Going through the data below, copy out each line where the word "Technologies" shows up.

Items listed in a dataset
+ + + +
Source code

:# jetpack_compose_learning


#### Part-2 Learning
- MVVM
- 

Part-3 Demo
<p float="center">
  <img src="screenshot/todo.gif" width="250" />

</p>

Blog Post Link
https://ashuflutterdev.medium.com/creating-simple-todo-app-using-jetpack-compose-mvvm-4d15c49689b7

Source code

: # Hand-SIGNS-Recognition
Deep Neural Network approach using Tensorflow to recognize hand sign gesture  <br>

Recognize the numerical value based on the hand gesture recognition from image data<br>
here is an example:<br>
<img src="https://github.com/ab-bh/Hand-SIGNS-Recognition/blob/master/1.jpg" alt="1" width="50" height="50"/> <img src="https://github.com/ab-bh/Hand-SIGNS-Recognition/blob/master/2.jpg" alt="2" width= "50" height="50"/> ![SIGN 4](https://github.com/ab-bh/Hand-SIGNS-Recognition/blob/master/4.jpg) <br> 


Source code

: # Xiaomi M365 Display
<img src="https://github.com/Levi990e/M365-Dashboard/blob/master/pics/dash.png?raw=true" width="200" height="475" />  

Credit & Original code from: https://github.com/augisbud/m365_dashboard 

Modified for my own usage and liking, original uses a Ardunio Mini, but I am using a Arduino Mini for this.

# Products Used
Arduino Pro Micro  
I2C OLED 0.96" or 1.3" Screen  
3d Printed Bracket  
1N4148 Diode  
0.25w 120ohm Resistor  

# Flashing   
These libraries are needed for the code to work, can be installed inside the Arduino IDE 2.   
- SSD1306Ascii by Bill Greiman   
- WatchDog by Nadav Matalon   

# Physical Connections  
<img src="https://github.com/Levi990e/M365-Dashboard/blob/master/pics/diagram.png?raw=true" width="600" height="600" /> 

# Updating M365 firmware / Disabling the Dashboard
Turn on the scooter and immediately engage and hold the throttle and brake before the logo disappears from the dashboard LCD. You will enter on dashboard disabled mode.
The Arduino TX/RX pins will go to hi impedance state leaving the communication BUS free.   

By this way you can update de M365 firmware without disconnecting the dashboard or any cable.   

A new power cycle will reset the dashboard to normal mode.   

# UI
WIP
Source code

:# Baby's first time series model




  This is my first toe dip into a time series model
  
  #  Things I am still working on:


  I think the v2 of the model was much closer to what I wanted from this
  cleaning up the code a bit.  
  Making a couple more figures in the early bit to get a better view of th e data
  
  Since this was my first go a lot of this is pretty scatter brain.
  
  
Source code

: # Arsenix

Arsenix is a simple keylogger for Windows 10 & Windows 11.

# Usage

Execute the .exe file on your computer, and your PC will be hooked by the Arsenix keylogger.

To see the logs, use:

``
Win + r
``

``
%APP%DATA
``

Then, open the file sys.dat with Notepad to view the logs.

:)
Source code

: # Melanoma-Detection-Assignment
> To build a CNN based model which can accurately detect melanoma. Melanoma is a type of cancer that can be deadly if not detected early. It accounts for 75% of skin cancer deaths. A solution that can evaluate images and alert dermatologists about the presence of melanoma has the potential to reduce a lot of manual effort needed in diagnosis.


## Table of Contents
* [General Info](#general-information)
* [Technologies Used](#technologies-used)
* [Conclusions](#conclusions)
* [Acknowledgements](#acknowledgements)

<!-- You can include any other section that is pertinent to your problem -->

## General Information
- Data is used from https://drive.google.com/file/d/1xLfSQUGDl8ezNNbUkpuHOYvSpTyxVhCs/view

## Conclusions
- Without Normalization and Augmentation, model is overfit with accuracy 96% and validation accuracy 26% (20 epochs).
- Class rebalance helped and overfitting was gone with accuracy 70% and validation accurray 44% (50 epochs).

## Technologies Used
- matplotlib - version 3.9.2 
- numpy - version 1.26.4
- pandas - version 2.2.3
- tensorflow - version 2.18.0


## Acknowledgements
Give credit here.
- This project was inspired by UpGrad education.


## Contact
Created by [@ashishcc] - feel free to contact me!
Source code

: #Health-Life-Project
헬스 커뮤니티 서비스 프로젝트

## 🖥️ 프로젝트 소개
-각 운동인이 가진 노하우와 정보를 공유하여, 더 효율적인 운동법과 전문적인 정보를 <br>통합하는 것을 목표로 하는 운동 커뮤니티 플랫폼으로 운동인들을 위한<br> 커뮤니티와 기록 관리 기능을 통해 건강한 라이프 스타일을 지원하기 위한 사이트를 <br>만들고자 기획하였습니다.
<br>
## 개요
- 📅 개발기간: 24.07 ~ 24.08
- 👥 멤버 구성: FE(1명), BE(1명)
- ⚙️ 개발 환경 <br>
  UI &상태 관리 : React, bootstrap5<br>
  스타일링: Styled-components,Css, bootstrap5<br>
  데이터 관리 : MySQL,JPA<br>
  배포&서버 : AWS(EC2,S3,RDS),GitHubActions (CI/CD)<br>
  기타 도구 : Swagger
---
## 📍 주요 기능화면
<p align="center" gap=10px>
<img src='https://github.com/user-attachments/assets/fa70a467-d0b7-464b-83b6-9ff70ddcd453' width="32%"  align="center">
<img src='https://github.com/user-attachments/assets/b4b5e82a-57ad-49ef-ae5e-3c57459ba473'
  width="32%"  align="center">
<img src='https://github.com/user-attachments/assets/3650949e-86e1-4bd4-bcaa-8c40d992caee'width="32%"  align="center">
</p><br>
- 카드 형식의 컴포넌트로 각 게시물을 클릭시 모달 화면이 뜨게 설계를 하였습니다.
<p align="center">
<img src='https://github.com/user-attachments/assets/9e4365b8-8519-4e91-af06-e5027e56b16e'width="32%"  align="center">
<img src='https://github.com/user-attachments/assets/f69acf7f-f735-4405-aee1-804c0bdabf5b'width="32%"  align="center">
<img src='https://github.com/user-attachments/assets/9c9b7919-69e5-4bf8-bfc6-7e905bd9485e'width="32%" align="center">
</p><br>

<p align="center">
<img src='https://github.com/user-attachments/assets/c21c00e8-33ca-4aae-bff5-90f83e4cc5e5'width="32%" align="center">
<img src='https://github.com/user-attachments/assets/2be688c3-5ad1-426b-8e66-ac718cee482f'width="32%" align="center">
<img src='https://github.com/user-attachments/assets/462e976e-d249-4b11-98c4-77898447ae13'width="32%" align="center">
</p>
+ + + +
Expected answer –
* [Technologies Used](#technologies-used)
## Technologies Used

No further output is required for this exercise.